_PROVIDED DATA_.
-- Opening Marker --
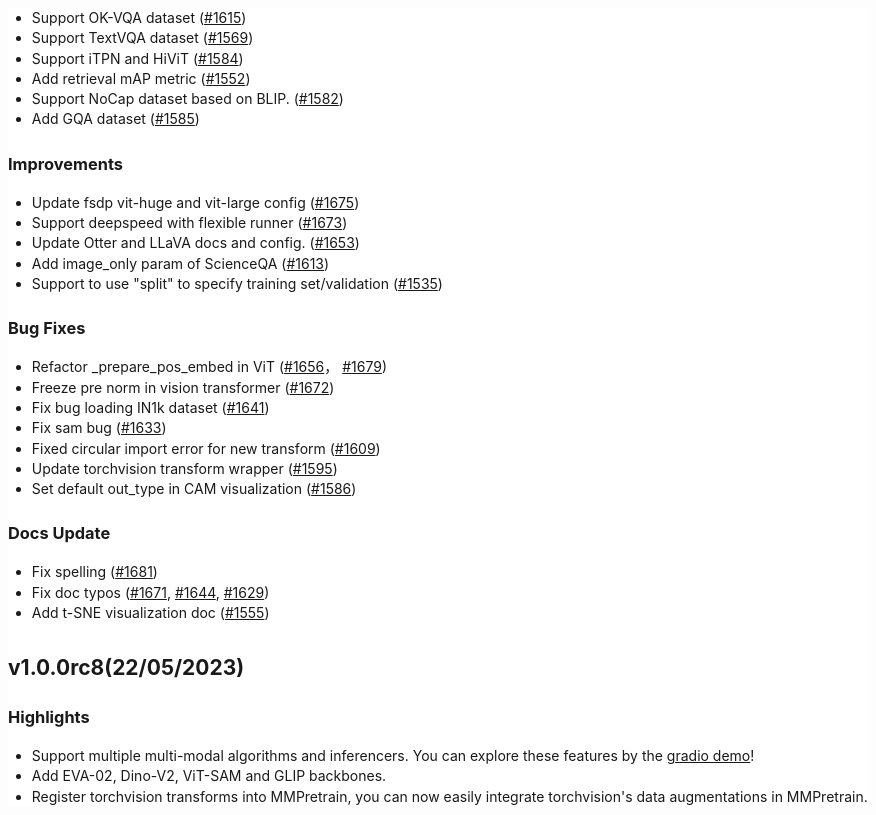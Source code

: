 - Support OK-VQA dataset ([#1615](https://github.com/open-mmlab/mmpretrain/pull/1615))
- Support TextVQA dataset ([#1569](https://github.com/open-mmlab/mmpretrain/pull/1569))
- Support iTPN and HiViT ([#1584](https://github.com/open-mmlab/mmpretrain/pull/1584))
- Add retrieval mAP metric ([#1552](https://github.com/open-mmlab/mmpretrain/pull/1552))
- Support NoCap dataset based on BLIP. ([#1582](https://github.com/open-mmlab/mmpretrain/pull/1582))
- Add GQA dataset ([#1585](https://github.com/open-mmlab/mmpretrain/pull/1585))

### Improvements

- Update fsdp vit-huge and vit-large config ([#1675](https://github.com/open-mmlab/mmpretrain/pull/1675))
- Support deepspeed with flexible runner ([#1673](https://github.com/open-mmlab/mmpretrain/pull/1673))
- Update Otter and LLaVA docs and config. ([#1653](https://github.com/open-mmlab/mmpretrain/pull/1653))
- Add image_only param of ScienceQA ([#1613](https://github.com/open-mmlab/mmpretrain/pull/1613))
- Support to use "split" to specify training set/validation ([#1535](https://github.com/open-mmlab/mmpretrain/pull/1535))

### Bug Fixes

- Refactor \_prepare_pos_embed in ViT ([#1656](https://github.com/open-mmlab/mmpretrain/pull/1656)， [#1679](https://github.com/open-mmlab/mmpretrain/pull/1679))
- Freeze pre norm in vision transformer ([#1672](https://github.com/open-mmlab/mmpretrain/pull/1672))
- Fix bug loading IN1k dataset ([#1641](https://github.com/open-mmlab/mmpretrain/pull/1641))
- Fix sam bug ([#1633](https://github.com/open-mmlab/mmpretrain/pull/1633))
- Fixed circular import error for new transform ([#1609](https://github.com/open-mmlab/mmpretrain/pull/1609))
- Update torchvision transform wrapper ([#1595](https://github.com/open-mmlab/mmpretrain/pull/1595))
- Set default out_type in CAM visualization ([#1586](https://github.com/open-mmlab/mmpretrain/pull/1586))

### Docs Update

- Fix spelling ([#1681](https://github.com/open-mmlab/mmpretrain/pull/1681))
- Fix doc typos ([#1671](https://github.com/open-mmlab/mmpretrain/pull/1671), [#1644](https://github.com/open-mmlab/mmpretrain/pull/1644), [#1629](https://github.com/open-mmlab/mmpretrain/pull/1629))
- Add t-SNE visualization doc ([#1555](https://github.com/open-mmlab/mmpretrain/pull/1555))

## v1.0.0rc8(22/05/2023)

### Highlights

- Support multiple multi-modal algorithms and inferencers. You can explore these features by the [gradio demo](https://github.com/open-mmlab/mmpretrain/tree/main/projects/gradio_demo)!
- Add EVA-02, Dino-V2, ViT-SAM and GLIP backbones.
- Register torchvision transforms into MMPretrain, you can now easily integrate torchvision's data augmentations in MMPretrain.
-- Closing Marker --
-- Opening Marker --
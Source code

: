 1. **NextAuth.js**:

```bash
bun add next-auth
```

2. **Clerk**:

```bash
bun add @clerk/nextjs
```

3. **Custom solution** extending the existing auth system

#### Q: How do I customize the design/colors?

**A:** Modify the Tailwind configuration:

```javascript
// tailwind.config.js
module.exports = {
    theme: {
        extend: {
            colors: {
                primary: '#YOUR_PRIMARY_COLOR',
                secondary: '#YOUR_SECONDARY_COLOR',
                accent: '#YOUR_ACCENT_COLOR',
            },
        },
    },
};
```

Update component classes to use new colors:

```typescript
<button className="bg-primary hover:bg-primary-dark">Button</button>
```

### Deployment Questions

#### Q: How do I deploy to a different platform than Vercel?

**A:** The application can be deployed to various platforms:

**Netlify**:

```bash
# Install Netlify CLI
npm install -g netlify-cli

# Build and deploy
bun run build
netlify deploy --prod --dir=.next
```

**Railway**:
-- Closing Marker --
_TASK BRIEF_. The count of lines above that contain "colors" is all that should be given.

_RESPONSE_. 3